Bords du Rhin, Andernach, 11 août.
Cher ami, je suis indigné contre moi-même. J'ai traversé Cologne comme un barbare. A peine y ai-je passé quarante-huit heures. Je comptais y rester quinze jours, mais, après une semaine presque entière de brume et de pluie, un si beau rayon de soleil est venu luire sur le Rhin, que j'ai voulu en profiter pour voir le paysage du fleuve dans toute sa richesse et dans toute sa joie. J'ai donc quitté ce matin Cologne par le bateau à vapeur le Cockerill.
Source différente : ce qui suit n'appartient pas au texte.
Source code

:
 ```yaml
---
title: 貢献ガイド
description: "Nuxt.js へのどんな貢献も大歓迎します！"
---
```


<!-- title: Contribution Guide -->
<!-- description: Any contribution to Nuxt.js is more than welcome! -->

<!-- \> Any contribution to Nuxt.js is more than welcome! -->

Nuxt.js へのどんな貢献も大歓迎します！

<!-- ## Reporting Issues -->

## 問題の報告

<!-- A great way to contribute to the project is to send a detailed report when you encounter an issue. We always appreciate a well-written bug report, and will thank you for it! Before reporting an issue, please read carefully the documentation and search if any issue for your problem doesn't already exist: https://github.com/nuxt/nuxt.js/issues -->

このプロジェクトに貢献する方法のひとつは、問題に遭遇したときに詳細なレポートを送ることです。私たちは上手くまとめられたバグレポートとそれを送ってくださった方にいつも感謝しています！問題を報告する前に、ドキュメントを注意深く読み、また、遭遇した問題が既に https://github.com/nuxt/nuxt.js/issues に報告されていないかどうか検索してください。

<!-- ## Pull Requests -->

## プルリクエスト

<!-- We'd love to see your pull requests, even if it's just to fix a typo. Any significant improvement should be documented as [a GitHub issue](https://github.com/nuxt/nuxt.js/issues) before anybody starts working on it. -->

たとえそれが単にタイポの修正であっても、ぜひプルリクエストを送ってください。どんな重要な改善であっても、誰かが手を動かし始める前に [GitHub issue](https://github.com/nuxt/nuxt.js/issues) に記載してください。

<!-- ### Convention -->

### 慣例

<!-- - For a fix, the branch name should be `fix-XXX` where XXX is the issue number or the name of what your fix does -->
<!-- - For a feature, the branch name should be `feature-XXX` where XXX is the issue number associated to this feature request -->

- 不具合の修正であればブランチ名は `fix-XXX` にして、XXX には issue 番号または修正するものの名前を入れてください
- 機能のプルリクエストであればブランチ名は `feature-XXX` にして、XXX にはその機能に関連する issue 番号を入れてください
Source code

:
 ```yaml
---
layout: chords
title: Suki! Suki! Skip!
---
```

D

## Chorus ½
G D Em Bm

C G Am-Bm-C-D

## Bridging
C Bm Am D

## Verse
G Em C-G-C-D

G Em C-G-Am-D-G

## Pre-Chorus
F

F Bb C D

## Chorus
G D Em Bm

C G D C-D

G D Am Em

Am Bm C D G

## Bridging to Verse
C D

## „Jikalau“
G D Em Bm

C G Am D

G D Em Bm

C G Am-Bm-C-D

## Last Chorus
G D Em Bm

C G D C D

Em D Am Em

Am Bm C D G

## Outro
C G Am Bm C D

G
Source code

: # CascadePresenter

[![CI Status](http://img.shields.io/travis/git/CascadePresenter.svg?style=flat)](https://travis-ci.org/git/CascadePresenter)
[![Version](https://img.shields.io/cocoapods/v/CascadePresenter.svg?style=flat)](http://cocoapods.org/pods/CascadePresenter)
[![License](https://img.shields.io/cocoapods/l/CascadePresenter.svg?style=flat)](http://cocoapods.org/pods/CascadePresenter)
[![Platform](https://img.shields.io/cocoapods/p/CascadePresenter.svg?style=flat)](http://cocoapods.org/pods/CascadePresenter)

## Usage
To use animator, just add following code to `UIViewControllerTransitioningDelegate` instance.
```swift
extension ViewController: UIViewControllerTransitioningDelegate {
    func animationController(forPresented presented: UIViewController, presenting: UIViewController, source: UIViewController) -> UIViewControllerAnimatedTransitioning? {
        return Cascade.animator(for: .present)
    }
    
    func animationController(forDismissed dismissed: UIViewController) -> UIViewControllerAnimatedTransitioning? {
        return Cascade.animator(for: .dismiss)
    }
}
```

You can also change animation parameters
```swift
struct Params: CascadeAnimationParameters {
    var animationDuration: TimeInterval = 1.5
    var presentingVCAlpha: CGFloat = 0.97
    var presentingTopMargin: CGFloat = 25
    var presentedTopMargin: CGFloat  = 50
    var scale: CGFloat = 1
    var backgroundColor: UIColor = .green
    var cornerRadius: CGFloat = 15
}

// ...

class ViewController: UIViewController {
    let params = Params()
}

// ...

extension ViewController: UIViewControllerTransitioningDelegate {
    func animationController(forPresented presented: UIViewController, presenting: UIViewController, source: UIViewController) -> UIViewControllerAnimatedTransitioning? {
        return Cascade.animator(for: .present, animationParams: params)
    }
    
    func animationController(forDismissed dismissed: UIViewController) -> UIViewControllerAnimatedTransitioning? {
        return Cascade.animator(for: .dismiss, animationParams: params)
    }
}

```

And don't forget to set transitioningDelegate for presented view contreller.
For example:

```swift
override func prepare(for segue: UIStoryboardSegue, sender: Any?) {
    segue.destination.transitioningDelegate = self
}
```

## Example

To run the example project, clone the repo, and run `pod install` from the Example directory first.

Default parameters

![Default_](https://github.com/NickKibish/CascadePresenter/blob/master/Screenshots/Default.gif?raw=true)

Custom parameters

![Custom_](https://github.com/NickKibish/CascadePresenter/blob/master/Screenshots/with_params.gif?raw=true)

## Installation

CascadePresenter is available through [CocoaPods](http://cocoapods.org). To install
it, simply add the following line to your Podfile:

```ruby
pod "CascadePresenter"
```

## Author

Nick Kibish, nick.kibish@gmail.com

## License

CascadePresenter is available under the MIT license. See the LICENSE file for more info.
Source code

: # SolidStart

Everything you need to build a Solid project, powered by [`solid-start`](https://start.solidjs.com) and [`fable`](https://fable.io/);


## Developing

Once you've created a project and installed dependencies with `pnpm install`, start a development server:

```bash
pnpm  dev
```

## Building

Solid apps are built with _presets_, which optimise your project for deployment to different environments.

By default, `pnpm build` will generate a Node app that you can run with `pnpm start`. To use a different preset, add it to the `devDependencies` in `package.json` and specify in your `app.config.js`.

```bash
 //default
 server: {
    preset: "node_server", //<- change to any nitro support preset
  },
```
J'ai laissé la ville d'Agrippa derrière moi, et je n'ai vu ni les vieux tableaux de Sainte-Marie au capitole ; ni la crypte pavée de mosaïques de Saint-Géréon ; ni la crucifixion de saint Pierre, peinte par Rubens pour la vieille église demi-romaine de Saint-Pierre où il fut baptisé ; ni les ossements des onze mille vierges dans le cloître des ursulines ; ni le cadavre imputréfiable du martyr Albinus ; ni le sarcophage d'argent de saint Cunibert ; ni le tombeau de Duns Scotus dans l'église des minorites ; ni le sépulcre de l'impératrice Théophanie, femme d'Othon II, dans l'église de Saint-Pantaléon ; ni le Maternus-Gruft dans l'église de Lisolphe ; ni les deux chambres d'or du couvent de Sainte-Ursule et du dôme ; ni la salle des diètes de l'empire, aujourd'hui entrepôt de commerce ; ni le vieux arsenal, aujourd'hui magasin de blé. Je n'ai rien vu de tout cela. C'est absurde, mais c'est ainsi.

 
 

Victor Hugo, Le Rhin, lettres à un ami, Lettre X.